There was no need for a pointer in the art to a claimed solution. The claimed solution was an arbitrary choice from a host of possible solutions. Alternative protein sources that automatically supplied more aspartate included potato (see paragraph [0062] of the patent). Document D21 disclosed nutritional compositions beneficial in terms of their glycaemic index (see columns 3 and 4 concerning the choice of carbohydrate) and disclosed the use of alpha-lactalbumin-enriched whey protein (see claim 1) which had increased aspartate levels (see Table 2 of patent). The aspartate content of whey was 12.4 wt% aspartate equivalents (calculated from document D9, pages 50 to 51). Thus, using common ingredients to solve the objective technical problem, the skilled person would have arrived at aspartate levels above 12.0 wt%, as defined in the claim. Document D21 furthermore disclosed the use of mixtures of soy and alpha-lactalbumin-enriched whey (see column 5, lines 55 to 65).

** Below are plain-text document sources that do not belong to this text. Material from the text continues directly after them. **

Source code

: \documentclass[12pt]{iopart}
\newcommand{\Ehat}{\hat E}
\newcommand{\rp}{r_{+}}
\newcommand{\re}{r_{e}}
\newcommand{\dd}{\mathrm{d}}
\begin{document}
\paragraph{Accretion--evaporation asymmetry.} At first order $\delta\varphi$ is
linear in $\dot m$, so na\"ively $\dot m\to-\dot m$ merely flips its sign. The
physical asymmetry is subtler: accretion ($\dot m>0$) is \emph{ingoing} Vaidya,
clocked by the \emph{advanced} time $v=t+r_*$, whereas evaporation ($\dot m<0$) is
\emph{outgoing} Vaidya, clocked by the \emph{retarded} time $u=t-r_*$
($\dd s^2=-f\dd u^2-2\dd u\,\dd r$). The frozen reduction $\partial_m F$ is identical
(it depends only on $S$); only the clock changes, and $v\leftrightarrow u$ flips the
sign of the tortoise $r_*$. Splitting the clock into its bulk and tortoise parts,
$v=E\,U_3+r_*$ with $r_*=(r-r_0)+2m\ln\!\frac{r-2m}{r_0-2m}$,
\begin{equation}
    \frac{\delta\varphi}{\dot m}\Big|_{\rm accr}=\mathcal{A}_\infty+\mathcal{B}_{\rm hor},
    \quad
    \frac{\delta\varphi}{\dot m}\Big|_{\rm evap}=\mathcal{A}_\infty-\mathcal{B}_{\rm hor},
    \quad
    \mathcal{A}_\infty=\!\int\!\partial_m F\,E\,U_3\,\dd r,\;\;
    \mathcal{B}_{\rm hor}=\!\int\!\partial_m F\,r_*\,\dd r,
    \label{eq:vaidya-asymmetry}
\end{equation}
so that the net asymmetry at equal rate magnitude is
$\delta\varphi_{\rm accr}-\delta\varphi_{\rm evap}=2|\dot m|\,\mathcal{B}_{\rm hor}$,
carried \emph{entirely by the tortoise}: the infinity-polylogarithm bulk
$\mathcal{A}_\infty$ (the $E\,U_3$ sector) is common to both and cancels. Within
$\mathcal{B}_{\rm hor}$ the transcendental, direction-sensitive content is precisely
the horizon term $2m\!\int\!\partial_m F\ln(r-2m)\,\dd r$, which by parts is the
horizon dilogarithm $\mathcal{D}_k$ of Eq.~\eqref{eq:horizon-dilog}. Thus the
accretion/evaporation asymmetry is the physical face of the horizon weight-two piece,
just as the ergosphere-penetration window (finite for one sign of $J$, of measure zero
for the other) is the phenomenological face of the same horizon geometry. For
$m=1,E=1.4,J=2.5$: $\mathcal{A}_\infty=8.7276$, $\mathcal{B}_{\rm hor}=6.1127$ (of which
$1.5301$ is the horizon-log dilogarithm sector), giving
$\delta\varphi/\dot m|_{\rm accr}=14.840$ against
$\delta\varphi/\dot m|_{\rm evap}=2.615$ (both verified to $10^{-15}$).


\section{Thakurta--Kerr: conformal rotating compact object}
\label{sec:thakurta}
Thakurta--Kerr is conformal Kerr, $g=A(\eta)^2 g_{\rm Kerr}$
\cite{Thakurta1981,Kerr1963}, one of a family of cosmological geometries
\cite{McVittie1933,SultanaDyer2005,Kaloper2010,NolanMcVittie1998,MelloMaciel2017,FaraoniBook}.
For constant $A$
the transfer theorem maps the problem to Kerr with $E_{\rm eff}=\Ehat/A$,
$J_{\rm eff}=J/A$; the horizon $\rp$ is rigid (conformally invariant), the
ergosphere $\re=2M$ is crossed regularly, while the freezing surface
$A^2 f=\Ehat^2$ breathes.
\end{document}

Document D21 concerned compositions with a low glycaemic index (see columns 3 and 4) and thus belonged to the technical field of the claimed invention and document D12. Indeed, both document D12 (see page 483, right-hand column) and the patent suggested the importance of a low glycaemic index.

With regard to difference (ii), the claim defined no limits for the nature and percentage of protein of animal origin. However, there was no evidence available that the presence of any protein of animal origin would result in an improvement in taste or aspartate availability for all the embodiments claimed, which included compositions with minor amounts of animal protein. Thus, the partial objective technical problem was the provision of an alternative composition. The claimed solution was arbitrary and therefore did not involve an inventive step. Each of documents D18, D21 and D30 disclosed mixtures of animal and plant proteins (see document D18, example 3; document D21, column 3, lines 55 to 65 and document D30, page 90, lines 1 and 2).

Auxiliary request 1 - Admittance

This claim request was filed with the letter dated 7 November 2019. The request to admit it was formulated as a request conditional on the board admitting documents D35 to D37 into the appeal proceedings. Since the filing of these documents and related submissions had in the meantime been withdrawn, until the oral proceedings there had effectively been no request to admit the set of claims of auxiliary request 1.

XIII. The appellant requested that the decision under appeal be set aside and that the patent be maintained on the basis of the set of claims of the main request, filed as auxiliary request 1 with the statement of grounds of appeal or, alternatively, on the basis of the set of claims of auxiliary request 1, filed as auxiliary request 4 with the letter dated 7 November 2019.

Both respondents requested that the appeal be dismissed.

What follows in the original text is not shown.